One of the biggest concerns that parents have when leaving substantial assets to the next generation is that if a child knows or expects that they will receive those assets in the future, it may stifle the child’s ambition to set their own course in life.
Parents are often worried that their children will instead look to rely on the wealth that the parents accumulate and become a so-called “trust fund baby.”
One way to combat this issue is by creating an undisclosed trust, also referred to as a “quiet trust.” In creating a quiet trust, parents can include provisions that permit the trustee to limit or even eliminate the amount of information that a trust beneficiary receives. The information a trust may choose to withhold could include, for example, the assets that the trust holds, the income generated by trust assets, and when a beneficiary may be entitled to distributions from the trust. The thought in creating a quiet trust is that if a beneficiary is unaware of the existence of a trust, they will be more likely to get a college degree or otherwise advance their careers and not rely on trust distributions to fund their lifestyle.

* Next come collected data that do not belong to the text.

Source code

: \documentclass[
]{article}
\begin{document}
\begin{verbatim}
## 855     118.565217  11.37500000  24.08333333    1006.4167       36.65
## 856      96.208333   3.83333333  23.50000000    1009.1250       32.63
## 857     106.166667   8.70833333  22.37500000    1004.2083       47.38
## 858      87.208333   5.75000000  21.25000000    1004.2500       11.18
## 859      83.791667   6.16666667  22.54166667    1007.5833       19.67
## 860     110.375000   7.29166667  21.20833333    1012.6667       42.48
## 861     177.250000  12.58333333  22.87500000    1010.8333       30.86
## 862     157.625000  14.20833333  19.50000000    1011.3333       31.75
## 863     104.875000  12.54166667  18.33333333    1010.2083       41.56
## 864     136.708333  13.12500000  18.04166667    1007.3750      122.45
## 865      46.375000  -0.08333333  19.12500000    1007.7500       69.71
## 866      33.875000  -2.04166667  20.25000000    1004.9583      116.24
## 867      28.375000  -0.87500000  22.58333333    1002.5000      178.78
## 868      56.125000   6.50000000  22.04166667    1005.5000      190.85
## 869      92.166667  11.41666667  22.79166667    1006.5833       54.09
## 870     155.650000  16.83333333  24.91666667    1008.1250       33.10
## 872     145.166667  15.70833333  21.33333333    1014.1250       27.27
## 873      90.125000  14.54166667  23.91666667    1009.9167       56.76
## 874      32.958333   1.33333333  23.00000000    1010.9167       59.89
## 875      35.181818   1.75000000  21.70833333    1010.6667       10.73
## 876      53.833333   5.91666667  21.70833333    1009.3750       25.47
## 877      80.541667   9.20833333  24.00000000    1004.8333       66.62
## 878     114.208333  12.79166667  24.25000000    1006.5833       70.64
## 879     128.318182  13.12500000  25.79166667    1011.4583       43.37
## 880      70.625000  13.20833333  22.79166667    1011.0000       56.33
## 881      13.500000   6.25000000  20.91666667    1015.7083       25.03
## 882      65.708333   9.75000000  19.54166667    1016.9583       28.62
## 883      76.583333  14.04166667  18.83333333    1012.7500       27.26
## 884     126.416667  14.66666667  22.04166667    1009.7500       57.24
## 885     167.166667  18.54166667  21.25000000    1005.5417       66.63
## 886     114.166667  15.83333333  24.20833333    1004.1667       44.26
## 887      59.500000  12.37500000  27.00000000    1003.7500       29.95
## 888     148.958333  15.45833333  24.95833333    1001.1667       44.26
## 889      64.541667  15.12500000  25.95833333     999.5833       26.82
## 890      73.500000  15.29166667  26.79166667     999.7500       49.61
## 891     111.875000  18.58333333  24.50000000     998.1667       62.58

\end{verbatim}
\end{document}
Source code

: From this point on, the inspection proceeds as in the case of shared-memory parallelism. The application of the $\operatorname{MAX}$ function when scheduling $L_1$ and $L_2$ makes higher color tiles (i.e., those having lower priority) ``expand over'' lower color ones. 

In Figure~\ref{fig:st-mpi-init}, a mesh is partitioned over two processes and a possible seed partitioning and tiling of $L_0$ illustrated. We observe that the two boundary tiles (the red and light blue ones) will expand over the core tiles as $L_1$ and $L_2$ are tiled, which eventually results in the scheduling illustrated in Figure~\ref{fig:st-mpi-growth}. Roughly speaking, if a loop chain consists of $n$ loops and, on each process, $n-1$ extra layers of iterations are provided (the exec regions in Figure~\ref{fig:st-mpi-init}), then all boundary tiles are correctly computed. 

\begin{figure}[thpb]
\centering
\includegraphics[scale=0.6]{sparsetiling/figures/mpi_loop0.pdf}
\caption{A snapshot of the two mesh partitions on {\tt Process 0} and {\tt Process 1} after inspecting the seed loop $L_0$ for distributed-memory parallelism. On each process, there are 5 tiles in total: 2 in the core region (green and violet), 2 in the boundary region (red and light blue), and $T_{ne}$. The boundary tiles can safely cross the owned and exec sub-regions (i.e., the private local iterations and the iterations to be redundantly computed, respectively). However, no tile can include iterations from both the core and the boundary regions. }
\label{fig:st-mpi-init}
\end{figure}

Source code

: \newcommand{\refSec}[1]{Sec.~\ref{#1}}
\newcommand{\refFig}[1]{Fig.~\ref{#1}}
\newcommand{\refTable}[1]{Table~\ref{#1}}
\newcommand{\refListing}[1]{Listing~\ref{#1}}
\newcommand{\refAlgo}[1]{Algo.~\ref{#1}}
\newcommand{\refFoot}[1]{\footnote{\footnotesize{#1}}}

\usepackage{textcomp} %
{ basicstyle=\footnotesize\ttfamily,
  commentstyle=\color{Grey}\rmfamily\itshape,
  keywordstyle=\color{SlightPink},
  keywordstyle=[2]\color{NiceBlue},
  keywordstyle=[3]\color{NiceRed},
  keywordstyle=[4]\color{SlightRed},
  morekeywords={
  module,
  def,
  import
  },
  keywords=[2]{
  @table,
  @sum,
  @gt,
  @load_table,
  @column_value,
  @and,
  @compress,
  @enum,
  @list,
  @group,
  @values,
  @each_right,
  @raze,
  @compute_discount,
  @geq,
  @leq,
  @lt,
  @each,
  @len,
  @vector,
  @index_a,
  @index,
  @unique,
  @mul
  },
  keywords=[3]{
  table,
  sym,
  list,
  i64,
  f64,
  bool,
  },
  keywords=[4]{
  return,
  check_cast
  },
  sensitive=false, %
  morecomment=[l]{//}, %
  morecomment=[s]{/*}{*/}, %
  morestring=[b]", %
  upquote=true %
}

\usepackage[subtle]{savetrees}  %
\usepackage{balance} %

Until recently, parents residing in Michigan had to rely on the laws of other states to combat this issue by creating quiet trusts in other jurisdictions. Of course, creating such a trust outside Michigan often results in more complexity on many fronts – from tax matters to administration issues – likely leading to additional expense and headache.
Effective February 2024, as part of the EPIC Omnibus Legislation, Michigan now authorizes the use of quiet trusts. While the reasons set forth above may be important for the creation of quiet trusts, their usefulness is not limited to those issues. Other reasons for creating quiet trusts may include creditor protection, protecting a beneficiary from potential claims of ex-spouses, or keeping any unequal treatment among beneficiaries private.
While at first glance quiet trusts may seem like a proverbial “no-brainer,” they are not without potential pitfalls and are not a panacea to all issues that a child may face as a recipient of their family’s wealth. As with most estate planning techniques, the devil is in the details. The creation of a quiet trust should be approached on a case-by-case basis and discussed with competent counsel.